Pieces of string still further along the channel attracted the attention of the police. It proved to be portion of the string used to tie the stolen packages of tobacco. Following the narrowing channel they eventually emerged at an embankment of the Sydenham-Bankstown railway line close to Myrtle street.
|Manufacturers Exhibition (Marrickville Town Hall?)
Seymour display can be seen on lower right.
The police considered the tunnel made by the thieves to be worthy of a mining engineer. The gang, after making the hole in the brickwork of the wall of the storm-water channel, excavated a large hole with a diameter of about 4ft 6in, the floor of which was level with the bottom of the hole in the brick work. They had then made a narrow opening in the top of this hole, large enough to admit a man. Their next step was to make a second large hole above this opening and about the size of the first hole. Their excavations had then taken them to the floor of the building.

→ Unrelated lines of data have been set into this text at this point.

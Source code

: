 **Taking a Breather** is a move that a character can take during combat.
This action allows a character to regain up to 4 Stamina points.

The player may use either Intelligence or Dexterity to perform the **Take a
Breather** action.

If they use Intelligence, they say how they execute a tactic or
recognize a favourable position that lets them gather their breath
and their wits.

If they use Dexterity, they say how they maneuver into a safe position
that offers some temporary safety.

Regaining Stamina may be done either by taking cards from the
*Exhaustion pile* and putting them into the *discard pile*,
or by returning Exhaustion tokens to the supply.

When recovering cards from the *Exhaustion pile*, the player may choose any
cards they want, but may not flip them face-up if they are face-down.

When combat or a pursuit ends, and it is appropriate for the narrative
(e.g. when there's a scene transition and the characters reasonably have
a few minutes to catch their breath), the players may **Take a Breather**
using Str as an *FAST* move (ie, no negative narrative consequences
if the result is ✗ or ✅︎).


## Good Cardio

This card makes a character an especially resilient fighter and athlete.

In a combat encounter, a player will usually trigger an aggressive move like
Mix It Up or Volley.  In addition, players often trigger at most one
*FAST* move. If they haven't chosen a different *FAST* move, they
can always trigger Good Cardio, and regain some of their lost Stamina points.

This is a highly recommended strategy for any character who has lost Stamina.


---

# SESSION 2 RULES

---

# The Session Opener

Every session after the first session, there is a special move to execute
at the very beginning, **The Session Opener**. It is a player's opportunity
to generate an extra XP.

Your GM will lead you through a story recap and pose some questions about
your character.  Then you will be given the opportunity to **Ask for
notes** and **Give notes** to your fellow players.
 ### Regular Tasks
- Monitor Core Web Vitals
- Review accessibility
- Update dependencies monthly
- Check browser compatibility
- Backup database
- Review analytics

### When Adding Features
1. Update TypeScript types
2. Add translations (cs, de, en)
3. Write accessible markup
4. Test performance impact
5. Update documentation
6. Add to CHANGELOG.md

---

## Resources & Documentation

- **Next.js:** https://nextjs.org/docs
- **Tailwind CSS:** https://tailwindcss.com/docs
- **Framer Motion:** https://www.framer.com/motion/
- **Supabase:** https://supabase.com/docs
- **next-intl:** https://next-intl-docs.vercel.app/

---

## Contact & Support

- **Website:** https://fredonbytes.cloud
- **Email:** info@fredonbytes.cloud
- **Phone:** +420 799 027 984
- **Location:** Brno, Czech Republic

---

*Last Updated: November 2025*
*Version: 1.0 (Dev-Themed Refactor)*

This tunnelling is thought to have taken weeks, because most of the earth from the excavation had been washed away in the channel by the previous week’s rains. Working at night, the thieves are thought to have made a practice of entering the storm-water channel at the mouth nearest to the store.
The completion of the hole in the concrete flooring must have taken place either on Saturday or Sunday night as none of the company’s employees was in the tobacco storeroom between Saturday morning and Monday morning.